EXERCISE :: Below are the records; repeat them in full, exactly.

● ● ● ● ● ● ●

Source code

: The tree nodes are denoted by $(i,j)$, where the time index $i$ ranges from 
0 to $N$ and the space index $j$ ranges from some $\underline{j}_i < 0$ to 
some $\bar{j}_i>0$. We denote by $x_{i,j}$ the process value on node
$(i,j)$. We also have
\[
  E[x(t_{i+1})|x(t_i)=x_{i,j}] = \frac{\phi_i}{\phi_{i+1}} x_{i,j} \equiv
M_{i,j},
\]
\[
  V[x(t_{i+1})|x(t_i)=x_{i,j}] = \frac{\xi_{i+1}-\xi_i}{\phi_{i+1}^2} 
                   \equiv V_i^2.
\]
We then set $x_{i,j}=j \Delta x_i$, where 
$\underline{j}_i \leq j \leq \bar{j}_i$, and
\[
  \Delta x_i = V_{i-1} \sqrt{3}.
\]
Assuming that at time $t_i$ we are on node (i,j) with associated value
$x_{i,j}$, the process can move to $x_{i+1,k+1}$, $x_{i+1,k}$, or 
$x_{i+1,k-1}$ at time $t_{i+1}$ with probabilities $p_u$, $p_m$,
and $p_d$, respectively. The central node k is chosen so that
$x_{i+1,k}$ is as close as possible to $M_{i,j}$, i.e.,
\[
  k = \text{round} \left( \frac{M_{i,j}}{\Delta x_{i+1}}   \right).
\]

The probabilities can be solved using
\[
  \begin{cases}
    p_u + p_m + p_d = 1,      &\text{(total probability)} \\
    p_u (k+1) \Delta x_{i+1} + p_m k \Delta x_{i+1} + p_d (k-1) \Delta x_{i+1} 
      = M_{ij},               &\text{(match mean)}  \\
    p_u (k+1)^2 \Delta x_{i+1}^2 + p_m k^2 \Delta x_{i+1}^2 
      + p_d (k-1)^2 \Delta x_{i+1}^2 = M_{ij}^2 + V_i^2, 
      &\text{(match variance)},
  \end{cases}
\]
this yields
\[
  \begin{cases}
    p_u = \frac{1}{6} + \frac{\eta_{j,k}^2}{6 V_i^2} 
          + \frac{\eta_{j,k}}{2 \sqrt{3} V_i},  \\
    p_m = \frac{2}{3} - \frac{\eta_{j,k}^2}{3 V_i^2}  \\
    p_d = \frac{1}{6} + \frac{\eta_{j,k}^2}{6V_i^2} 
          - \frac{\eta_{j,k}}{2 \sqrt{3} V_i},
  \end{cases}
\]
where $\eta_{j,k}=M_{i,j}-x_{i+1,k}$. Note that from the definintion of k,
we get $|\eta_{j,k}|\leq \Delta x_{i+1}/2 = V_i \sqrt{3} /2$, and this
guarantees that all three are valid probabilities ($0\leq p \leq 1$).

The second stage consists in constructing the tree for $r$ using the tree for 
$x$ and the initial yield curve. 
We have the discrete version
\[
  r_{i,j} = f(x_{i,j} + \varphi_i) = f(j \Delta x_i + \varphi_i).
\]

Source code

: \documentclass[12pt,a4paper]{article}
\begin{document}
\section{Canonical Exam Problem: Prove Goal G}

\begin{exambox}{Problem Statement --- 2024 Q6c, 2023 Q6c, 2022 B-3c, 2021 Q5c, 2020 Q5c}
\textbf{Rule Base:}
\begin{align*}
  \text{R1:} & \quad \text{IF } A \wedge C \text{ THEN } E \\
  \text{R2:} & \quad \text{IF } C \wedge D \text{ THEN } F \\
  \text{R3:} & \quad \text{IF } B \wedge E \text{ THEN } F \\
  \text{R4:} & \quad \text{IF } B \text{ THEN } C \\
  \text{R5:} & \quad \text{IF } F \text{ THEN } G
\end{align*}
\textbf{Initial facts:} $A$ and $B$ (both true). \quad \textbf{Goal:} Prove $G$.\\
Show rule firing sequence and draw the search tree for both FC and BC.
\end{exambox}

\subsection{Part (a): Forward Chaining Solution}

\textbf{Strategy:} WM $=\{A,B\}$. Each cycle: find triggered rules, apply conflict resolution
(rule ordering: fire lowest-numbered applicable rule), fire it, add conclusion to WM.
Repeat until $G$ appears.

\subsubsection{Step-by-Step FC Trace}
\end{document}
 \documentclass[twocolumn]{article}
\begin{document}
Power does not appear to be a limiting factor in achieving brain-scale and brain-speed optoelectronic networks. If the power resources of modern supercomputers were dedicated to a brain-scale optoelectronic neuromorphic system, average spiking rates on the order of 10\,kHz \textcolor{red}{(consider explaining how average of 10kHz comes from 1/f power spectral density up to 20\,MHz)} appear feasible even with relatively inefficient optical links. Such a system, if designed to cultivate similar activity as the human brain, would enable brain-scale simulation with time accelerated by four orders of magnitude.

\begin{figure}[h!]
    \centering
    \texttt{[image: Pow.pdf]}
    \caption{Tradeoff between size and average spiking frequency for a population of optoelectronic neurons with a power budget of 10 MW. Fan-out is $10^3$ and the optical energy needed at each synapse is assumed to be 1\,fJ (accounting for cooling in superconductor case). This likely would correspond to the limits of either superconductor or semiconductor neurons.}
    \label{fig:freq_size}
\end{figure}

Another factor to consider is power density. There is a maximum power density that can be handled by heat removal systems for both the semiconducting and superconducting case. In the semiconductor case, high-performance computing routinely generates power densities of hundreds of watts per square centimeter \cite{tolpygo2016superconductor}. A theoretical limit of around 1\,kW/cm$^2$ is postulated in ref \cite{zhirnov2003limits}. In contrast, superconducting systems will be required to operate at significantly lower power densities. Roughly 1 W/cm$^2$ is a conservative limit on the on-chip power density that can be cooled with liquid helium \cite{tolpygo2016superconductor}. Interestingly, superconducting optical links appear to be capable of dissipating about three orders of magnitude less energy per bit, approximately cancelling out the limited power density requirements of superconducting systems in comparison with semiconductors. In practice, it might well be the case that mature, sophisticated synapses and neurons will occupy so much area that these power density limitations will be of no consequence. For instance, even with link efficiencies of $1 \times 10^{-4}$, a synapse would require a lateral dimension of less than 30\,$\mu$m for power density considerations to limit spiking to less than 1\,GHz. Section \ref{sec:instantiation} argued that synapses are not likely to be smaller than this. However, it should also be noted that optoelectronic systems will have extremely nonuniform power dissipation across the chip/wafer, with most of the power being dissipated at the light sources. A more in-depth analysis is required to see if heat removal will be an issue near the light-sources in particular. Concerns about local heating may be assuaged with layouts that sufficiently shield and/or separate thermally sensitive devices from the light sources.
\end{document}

● ● ● ● ● ● ●

RESPONSE BOX ::
Source code

: The tree nodes are denoted by $(i,j)$, where the time index $i$ ranges from 
0 to $N$ and the space index $j$ ranges from some $\underline{j}_i < 0$ to 
some $\bar{j}_i>0$. We denote by $x_{i,j}$ the process value on node
$(i,j)$. We also have
\[
  E[x(t_{i+1})|x(t_i)=x_{i,j}] = \frac{\phi_i}{\phi_{i+1}} x_{i,j} \equiv
M_{i,j},
\]
\[
  V[x(t_{i+1})|x(t_i)=x_{i,j}] = \frac{\xi_{i+1}-\xi_i}{\phi_{i+1}^2} 
                   \equiv V_i^2.
\]
We then set $x_{i,j}=j \Delta x_i$, where 
$\underline{j}_i \leq j \leq \bar{j}_i$, and
\[
  \Delta x_i = V_{i-1} \sqrt{3}.
\]
Assuming that at time $t_i$ we are on node (i,j) with associated value
$x_{i,j}$, the process can move to $x_{i+1,k+1}$, $x_{i+1,k}$, or 
$x_{i+1,k-1}$ at time $t_{i+1}$ with probabilities $p_u$, $p_m$,
and $p_d$, respectively. The central node k is chosen so that
$x_{i+1,k}$ is as close as possible to $M_{i,j}$, i.e.,
\[
  k = \text{round} \left( \frac{M_{i,j}}{\Delta x_{i+1}}   \right).
\]

The probabilities can be solved using
\[
  \begin{cases}
    p_u + p_m + p_d = 1,      &\text{(total probability)} \\
    p_u (k+1) \Delta x_{i+1} + p_m k \Delta x_{i+1} + p_d (k-1) \Delta x_{i+1} 
      = M_{ij},               &\text{(match mean)}  \\
    p_u (k+1)^2 \Delta x_{i+1}^2 + p_m k^2 \Delta x_{i+1}^2 
      + p_d (k-1)^2 \Delta x_{i+1}^2 = M_{ij}^2 + V_i^2, 
      &\text{(match variance)},
  \end{cases}
\]
this yields
\[
  \begin{cases}
    p_u = \frac{1}{6} + \frac{\eta_{j,k}^2}{6 V_i^2} 
          + \frac{\eta_{j,k}}{2 \sqrt{3} V_i},  \\
    p_m = \frac{2}{3} - \frac{\eta_{j,k}^2}{3 V_i^2}  \\
    p_d = \frac{1}{6} + \frac{\eta_{j,k}^2}{6V_i^2} 
          - \frac{\eta_{j,k}}{2 \sqrt{3} V_i},
  \end{cases}
\]
where $\eta_{j,k}=M_{i,j}-x_{i+1,k}$. Note that from the definintion of k,
we get $|\eta_{j,k}|\leq \Delta x_{i+1}/2 = V_i \sqrt{3} /2$, and this
guarantees that all three are valid probabilities ($0\leq p \leq 1$).

The second stage consists in constructing the tree for $r$ using the tree for 
$x$ and the initial yield curve. 
We have the discrete version
\[
  r_{i,j} = f(x_{i,j} + \varphi_i) = f(j \Delta x_i + \varphi_i).
\]

Source code

: \documentclass[12pt,a4paper]{article}
\begin{document}
\section{Canonical Exam Problem: Prove Goal G}

\begin{exambox}{Problem Statement --- 2024 Q6c, 2023 Q6c, 2022 B-3c, 2021 Q5c, 2020 Q5c}
\textbf{Rule Base:}
\begin{align*}
  \text{R1:} & \quad \text{IF } A \wedge C \text{ THEN } E \\
  \text{R2:} & \quad \text{IF } C \wedge D \text{ THEN } F \\
  \text{R3:} & \quad \text{IF } B \wedge E \text{ THEN } F \\
  \text{R4:} & \quad \text{IF } B \text{ THEN } C \\
  \text{R5:} & \quad \text{IF } F \text{ THEN } G
\end{align*}
\textbf{Initial facts:} $A$ and $B$ (both true). \quad \textbf{Goal:} Prove $G$.\\
Show rule firing sequence and draw the search tree for both FC and BC.
\end{exambox}

\subsection{Part (a): Forward Chaining Solution}

\textbf{Strategy:} WM $=\{A,B\}$. Each cycle: find triggered rules, apply conflict resolution
(rule ordering: fire lowest-numbered applicable rule), fire it, add conclusion to WM.
Repeat until $G$ appears.

\subsubsection{Step-by-Step FC Trace}
\end{document}
 \documentclass[twocolumn]{article}
\begin{document}
Power does not appear to be a limiting factor in achieving brain-scale and brain-speed optoelectronic networks. If the power resources of modern supercomputers were dedicated to a brain-scale optoelectronic neuromorphic system, average spiking rates on the order of 10\,kHz \textcolor{red}{(consider explaining how average of 10kHz comes from 1/f power spectral density up to 20\,MHz)} appear feasible even with relatively inefficient optical links. Such a system, if designed to cultivate similar activity as the human brain, would enable brain-scale simulation with time accelerated by four orders of magnitude.

\begin{figure}[h!]
    \centering
    \texttt{[image: Pow.pdf]}
    \caption{Tradeoff between size and average spiking frequency for a population of optoelectronic neurons with a power budget of 10 MW. Fan-out is $10^3$ and the optical energy needed at each synapse is assumed to be 1\,fJ (accounting for cooling in superconductor case). This likely would correspond to the limits of either superconductor or semiconductor neurons.}
    \label{fig:freq_size}
\end{figure}

Another factor to consider is power density. There is a maximum power density that can be handled by heat removal systems for both the semiconducting and superconducting case. In the semiconductor case, high-performance computing routinely generates power densities of hundreds of watts per square centimeter \cite{tolpygo2016superconductor}. A theoretical limit of around 1\,kW/cm$^2$ is postulated in ref \cite{zhirnov2003limits}. In contrast, superconducting systems will be required to operate at significantly lower power densities. Roughly 1 W/cm$^2$ is a conservative limit on the on-chip power density that can be cooled with liquid helium \cite{tolpygo2016superconductor}. Interestingly, superconducting optical links appear to be capable of dissipating about three orders of magnitude less energy per bit, approximately cancelling out the limited power density requirements of superconducting systems in comparison with semiconductors. In practice, it might well be the case that mature, sophisticated synapses and neurons will occupy so much area that these power density limitations will be of no consequence. For instance, even with link efficiencies of $1 \times 10^{-4}$, a synapse would require a lateral dimension of less than 30\,$\mu$m for power density considerations to limit spiking to less than 1\,GHz. Section \ref{sec:instantiation} argued that synapses are not likely to be smaller than this. However, it should also be noted that optoelectronic systems will have extremely nonuniform power dissipation across the chip/wafer, with most of the power being dissipated at the light sources. A more in-depth analysis is required to see if heat removal will be an issue near the light-sources in particular. Concerns about local heating may be assuaged with layouts that sufficiently shield and/or separate thermally sensitive devices from the light sources.
\end{document}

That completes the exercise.